[Plain-text document sources]
↓↓↓
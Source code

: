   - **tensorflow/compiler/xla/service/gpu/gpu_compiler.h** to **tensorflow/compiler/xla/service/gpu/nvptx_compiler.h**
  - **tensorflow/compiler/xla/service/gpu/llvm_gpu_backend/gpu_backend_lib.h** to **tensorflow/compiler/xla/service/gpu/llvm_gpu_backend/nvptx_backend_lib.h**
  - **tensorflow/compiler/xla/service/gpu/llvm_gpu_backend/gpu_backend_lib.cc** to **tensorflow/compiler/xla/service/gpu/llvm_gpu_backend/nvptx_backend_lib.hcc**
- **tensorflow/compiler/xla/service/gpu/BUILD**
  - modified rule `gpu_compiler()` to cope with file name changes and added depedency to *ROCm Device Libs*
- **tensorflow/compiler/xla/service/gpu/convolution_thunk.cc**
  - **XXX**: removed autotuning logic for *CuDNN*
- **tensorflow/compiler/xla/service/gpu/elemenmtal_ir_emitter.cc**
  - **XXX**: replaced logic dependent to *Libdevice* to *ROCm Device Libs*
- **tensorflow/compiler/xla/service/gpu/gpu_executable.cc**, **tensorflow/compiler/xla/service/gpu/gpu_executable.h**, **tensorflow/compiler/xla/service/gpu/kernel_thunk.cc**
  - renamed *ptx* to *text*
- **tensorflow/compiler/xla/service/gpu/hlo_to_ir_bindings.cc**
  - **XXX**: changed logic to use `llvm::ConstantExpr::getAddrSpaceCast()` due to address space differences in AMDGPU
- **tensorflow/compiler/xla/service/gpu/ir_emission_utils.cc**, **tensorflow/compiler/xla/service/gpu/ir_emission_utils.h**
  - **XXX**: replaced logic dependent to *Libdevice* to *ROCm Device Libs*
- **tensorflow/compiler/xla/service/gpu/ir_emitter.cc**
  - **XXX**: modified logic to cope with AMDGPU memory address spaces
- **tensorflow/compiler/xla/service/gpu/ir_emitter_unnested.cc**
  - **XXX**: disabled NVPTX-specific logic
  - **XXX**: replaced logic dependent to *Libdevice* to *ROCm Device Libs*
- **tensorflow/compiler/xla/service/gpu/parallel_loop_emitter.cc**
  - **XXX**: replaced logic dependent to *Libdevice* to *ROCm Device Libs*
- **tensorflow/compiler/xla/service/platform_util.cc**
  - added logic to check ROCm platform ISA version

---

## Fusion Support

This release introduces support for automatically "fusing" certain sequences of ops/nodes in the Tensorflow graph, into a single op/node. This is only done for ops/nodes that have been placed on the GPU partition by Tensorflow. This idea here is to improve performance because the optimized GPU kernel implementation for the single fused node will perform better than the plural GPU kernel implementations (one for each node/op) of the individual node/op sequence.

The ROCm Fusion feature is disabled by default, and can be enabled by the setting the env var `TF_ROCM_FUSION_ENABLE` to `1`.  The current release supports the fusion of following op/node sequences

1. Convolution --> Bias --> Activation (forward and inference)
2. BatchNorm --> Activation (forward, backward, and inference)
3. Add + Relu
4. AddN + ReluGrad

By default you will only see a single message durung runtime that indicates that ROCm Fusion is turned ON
↑↑↑
**The problem**
Nothing should appear in the answer except the lines above from the line with "- **XXX**: removed" through the line with "- **tensorflow/compiler/xla/service/gpu/hlo_to_ir_bindings.cc**", both included, written out exactly.

**Answer**
  - **XXX**: removed autotuning logic for *CuDNN*
- **tensorflow/compiler/xla/service/gpu/elemenmtal_ir_emitter.cc**
  - **XXX**: replaced logic dependent to *Libdevice* to *ROCm Device Libs*
- **tensorflow/compiler/xla/service/gpu/gpu_executable.cc**, **tensorflow/compiler/xla/service/gpu/gpu_executable.h**, **tensorflow/compiler/xla/service/gpu/kernel_thunk.cc**
  - renamed *ptx* to *text*
- **tensorflow/compiler/xla/service/gpu/hlo_to_ir_bindings.cc**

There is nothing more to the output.